*ASSIGNMENT*. Leave the pictures out and reproduce all the entries word for word.

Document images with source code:
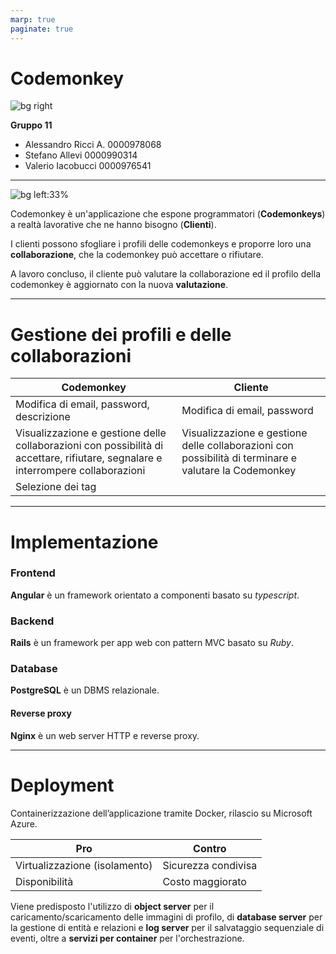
 ```yaml
---
marp: true
paginate: true
---
```


<!-- paginate: false -->

# Codemonkey

![bg right](res/icon.png)

**Gruppo 11**
- Alessandro Ricci A.
0000978068
- Stefano Allevi
0000990314
- Valerio Iacobucci
0000976541

---

![bg left:33%](res/homepage.png)

Codemonkey è un'applicazione che espone programmatori (**Codemonkeys**) a realtà lavorative che ne hanno bisogno (**Clienti**).

I clienti possono sfogliare i profili delle codemonkeys e proporre loro una **collaborazione**, che la codemonkey può accettare o rifiutare.

A lavoro concluso, il cliente può valutare la collaborazione ed il profilo della codemonkey è aggiornato con la nuova **valutazione**.

<!-- Codemonkey é un’applicazione di matching che ha l’obiettivo di mettere in comunicazione dei programmatori di base con aziende che ne hanno bisogno
Le aziende identificate come Clienti avranno la possibilità di osservare tutte le Codemonkey iscritte alla piattaforma e potranno presentare delle proposte di lavoro note come Collaborazioni
I programmatori identificati come Codemonkey metteranno a disposizione delle aziende una certa tipologia di servizi -->

<!-- Ogni persona potrà consultare il sito web e visionare la lista di Codemonkey disponibili
Un qualsiasi Cliente\Utente potrà proporre lavoro ad una Codemonkey (l’Utente dovrà poi o Autenticarsi o Registrarsi al sistema come Cliente)
Una Codemonkey avrà la possibilità di registrarsi alla piattaforma e rendersi visibile -->

---

# Gestione dei profili e delle collaborazioni

Codemonkey|Cliente
----------|-------
Modifica di email, password, descrizione|Modifica di email, password
Visualizzazione e gestione delle collaborazioni con possibilità di accettare, rifiutare, segnalare e interrompere collaborazioni|Visualizzazione e gestione delle collaborazioni con possibilità di terminare e valutare la Codemonkey
Selezione dei tag|

---

# Implementazione

### Frontend
**Angular** è un framework orientato a componenti basato su *typescript*.
### Backend
**Rails** è un framework per app web con pattern MVC basato su *Ruby*.
### Database
**PostgreSQL** è un DBMS relazionale.
#### Reverse proxy
**Nginx** è un web server HTTP e reverse proxy.

---

# Deployment

Containerizzazione dell’applicazione tramite Docker, rilascio su Microsoft Azure.

Pro|Contro
---|------
Virtualizzazione (isolamento)|Sicurezza condivisa
Disponibilità|Costo maggiorato

Viene predisposto l'utilizzo di **object server** per il caricamento/scaricamento delle immagini di profilo, di **database server** per la gestione di entità e relazioni e **log server** per il salvataggio sequenziale di eventi, oltre a **servizi per container** per l'orchestrazione.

*RESULT OF THIS TASK*.
 ```yaml
---
marp: true
paginate: true
---
```


<!-- paginate: false -->

# Codemonkey

![bg right](res/icon.png)

**Gruppo 11**
- Alessandro Ricci A.
0000978068
- Stefano Allevi
0000990314
- Valerio Iacobucci
0000976541

---

![bg left:33%](res/homepage.png)

Codemonkey è un'applicazione che espone programmatori (**Codemonkeys**) a realtà lavorative che ne hanno bisogno (**Clienti**).

I clienti possono sfogliare i profili delle codemonkeys e proporre loro una **collaborazione**, che la codemonkey può accettare o rifiutare.

A lavoro concluso, il cliente può valutare la collaborazione ed il profilo della codemonkey è aggiornato con la nuova **valutazione**.

<!-- Codemonkey é un’applicazione di matching che ha l’obiettivo di mettere in comunicazione dei programmatori di base con aziende che ne hanno bisogno
Le aziende identificate come Clienti avranno la possibilità di osservare tutte le Codemonkey iscritte alla piattaforma e potranno presentare delle proposte di lavoro note come Collaborazioni
I programmatori identificati come Codemonkey metteranno a disposizione delle aziende una certa tipologia di servizi -->

<!-- Ogni persona potrà consultare il sito web e visionare la lista di Codemonkey disponibili
Un qualsiasi Cliente\Utente potrà proporre lavoro ad una Codemonkey (l’Utente dovrà poi o Autenticarsi o Registrarsi al sistema come Cliente)
Una Codemonkey avrà la possibilità di registrarsi alla piattaforma e rendersi visibile -->

---

# Gestione dei profili e delle collaborazioni

Codemonkey|Cliente
----------|-------
Modifica di email, password, descrizione|Modifica di email, password
Visualizzazione e gestione delle collaborazioni con possibilità di accettare, rifiutare, segnalare e interrompere collaborazioni|Visualizzazione e gestione delle collaborazioni con possibilità di terminare e valutare la Codemonkey
Selezione dei tag|

---

# Implementazione

### Frontend
**Angular** è un framework orientato a componenti basato su *typescript*.
### Backend
**Rails** è un framework per app web con pattern MVC basato su *Ruby*.
### Database
**PostgreSQL** è un DBMS relazionale.
#### Reverse proxy
**Nginx** è un web server HTTP e reverse proxy.

---

# Deployment

Containerizzazione dell’applicazione tramite Docker, rilascio su Microsoft Azure.

Pro|Contro
---|------
Virtualizzazione (isolamento)|Sicurezza condivisa
Disponibilità|Costo maggiorato

Viene predisposto l'utilizzo di **object server** per il caricamento/scaricamento delle immagini di profilo, di **database server** per la gestione di entità e relazioni e **log server** per il salvataggio sequenziale di eventi, oltre a **servizi per container** per l'orchestrazione.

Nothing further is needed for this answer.